Las ventajas del eBook
Los aproximadamente 200 títulos que ya
forman parte del catálogo, varios de ellos en inglés, se suben a un pecio
mínimo de 1.25 dólares -que es la ganancia de la editorial por cada descarga-,
a partir de allí, el autor fija su precio. Hay libros que cuestan 1.25 y el más
caro 35 dólares.
Los editores aseguran que entre más barato
el libro más se vende y mayores son las ganancias. “Casi casi la formula es: lo
quieres dar a cinco dólares a esos cinco dólares quítale el 1.25 que cuesta y
esa es tu ganancia”, dice Ponce de León. Las ventajas son muchas: es una
plataforma de fácil uso para el profesor que quiere compartir sus notas, les
permite subir su material de manera instantánea; descargarlo es más barato que
el libro en papel y sencillo porque se puede visualizar en la computadora y en
los celulares.
El peligro de perder calidad
La calidad es uno de los temas que más se
le cuestiona a la autopublicación, no pasan por un editor, hay ejemplos de
títulos que se han llevado a papel. En Estados Unidos ocurrió con Amando
Hocking y en Open-publishing con algunos profesores que suben su material y
empiezan a promoverlo y venderlo, “de pronto nosotros decimos ‘este maestro
está vendiendo bien su material’, nos acercamos a él y le damos la opción de
publicarlo.

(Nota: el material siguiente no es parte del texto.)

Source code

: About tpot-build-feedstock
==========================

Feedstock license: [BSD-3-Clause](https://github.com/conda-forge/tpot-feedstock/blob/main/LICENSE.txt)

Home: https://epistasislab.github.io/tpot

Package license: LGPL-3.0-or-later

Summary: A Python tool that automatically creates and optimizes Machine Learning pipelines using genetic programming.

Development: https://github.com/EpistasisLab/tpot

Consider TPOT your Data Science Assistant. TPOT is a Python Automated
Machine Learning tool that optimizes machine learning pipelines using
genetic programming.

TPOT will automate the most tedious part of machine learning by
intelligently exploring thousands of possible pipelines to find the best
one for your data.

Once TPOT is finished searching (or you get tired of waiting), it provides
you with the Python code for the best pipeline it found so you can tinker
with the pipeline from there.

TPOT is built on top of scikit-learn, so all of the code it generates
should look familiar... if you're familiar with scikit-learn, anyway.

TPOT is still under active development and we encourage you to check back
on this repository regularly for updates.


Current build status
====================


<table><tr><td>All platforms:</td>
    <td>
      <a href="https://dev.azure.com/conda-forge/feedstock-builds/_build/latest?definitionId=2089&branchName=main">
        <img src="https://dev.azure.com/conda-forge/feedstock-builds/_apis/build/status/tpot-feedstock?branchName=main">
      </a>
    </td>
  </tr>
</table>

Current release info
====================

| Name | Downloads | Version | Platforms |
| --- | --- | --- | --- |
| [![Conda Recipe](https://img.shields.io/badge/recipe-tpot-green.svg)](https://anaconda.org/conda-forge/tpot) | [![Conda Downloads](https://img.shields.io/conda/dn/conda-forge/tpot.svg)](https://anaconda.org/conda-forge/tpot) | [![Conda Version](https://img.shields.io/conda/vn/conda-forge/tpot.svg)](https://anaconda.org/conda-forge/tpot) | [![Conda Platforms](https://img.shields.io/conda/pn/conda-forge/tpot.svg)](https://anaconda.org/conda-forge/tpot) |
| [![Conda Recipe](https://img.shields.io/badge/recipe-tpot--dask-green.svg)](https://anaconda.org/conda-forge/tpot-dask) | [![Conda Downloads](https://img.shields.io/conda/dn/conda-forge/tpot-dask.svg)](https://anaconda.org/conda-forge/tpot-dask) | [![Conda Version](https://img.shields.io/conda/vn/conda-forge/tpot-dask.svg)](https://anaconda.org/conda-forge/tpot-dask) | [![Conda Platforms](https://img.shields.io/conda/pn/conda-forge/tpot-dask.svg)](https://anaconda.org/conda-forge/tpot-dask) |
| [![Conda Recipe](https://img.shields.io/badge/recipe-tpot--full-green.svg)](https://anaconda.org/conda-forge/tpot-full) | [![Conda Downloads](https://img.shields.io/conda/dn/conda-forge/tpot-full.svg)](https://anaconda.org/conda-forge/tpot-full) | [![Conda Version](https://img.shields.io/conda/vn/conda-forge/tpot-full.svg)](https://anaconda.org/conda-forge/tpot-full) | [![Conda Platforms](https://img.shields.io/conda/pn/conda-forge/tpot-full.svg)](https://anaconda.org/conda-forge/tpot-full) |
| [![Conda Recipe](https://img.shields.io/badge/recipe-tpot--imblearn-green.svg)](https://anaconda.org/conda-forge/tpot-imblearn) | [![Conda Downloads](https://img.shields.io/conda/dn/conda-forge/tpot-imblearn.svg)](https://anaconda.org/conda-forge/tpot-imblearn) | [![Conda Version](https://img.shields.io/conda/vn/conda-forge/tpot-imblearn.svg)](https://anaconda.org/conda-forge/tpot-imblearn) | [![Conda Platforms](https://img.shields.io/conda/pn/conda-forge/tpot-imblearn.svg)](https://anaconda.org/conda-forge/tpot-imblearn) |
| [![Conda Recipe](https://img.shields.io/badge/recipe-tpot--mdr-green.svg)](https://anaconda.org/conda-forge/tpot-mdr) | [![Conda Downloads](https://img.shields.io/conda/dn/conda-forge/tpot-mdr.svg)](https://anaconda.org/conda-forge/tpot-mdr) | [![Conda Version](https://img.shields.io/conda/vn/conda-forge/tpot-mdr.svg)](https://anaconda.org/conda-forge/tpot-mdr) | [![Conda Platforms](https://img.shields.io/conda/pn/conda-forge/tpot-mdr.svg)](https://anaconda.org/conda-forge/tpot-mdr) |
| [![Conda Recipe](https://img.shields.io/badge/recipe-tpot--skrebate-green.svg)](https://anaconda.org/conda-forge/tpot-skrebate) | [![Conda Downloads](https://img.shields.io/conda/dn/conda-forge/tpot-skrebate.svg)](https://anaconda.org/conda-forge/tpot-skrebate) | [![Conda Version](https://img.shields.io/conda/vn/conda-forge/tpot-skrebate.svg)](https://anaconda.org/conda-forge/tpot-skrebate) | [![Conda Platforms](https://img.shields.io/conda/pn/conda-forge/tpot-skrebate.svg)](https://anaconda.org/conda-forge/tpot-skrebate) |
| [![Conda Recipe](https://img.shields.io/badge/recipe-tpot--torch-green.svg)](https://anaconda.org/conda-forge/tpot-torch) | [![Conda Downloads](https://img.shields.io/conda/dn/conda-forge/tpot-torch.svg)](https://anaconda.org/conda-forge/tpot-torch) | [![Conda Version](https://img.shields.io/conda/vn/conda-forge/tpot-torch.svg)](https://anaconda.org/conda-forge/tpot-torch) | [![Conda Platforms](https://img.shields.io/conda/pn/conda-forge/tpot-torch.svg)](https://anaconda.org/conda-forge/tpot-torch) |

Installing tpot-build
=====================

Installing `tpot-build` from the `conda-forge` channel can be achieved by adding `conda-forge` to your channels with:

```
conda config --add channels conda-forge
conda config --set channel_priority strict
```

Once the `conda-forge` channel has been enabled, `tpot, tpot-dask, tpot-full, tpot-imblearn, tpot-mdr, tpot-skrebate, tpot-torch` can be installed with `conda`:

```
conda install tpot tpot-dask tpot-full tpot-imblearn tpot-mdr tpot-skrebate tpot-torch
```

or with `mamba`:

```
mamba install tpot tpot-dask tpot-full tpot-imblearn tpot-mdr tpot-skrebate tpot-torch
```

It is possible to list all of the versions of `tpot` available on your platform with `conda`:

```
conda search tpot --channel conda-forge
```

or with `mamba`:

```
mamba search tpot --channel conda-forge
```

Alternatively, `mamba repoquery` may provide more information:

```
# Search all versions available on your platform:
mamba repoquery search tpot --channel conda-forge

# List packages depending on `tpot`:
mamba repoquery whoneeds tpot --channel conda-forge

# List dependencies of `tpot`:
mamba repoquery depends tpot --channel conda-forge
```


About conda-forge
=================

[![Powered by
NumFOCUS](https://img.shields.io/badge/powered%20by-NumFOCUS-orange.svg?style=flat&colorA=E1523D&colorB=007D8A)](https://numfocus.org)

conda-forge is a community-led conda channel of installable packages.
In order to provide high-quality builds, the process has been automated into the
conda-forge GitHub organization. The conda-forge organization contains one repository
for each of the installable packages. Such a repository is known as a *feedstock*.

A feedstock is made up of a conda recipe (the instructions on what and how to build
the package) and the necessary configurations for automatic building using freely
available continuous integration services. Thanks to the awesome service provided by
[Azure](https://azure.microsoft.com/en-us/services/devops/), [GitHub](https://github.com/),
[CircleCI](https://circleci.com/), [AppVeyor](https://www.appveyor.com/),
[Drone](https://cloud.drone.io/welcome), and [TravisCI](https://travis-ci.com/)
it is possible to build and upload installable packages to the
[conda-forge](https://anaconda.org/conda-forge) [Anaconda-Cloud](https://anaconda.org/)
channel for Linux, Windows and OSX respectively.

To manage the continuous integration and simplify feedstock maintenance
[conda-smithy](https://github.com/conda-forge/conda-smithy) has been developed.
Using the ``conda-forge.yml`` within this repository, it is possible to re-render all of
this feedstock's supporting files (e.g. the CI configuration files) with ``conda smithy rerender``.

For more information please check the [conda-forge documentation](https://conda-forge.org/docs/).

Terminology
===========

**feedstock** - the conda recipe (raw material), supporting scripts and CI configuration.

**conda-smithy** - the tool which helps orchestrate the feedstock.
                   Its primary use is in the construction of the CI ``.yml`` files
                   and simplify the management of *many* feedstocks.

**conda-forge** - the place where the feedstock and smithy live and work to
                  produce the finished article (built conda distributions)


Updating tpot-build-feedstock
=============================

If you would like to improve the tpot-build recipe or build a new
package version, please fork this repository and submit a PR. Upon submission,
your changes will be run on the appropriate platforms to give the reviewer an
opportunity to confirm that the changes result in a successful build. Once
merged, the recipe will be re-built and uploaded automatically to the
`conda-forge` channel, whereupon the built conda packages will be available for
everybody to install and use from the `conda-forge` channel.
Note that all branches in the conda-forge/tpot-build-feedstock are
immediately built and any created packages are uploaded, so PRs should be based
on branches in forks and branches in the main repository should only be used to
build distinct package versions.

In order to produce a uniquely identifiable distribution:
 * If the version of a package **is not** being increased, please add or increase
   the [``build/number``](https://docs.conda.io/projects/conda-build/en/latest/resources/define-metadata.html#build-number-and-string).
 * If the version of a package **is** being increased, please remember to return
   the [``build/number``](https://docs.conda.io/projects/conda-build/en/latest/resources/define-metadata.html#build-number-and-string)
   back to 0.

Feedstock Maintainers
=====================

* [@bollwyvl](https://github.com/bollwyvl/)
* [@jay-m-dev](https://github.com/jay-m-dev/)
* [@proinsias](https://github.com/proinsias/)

Eso significa que ya hicimos el scouting (exploración) en la misma
herramienta”.
Para el editor español Marcelino Elosua,
coordinador del Informe Omniprom 2011 sobre el libro en México, resulta un
riesgo que McGraw Hill “respalde” con su sello cada libro que los profesores
autopublican.
“Espero que de alguna forma sí hagan
cierta selección porque si no creo que a la larga perderán valor como marca,
porque un editor que no hace su función primordial -que es la de seleccionar
las obras que van a ir con su marca-, pues hacen que esa marca se diluya y no
tenga ningún valor”.
La historia comienza a demostrar que la
autopublicación digital no es la solución universal; incluso enfrenta los
mismos retos que la edición en papel, como conseguir lectores, lograr atraer la
atención de los medios de comunicación y, además, que sea no sea pirateada.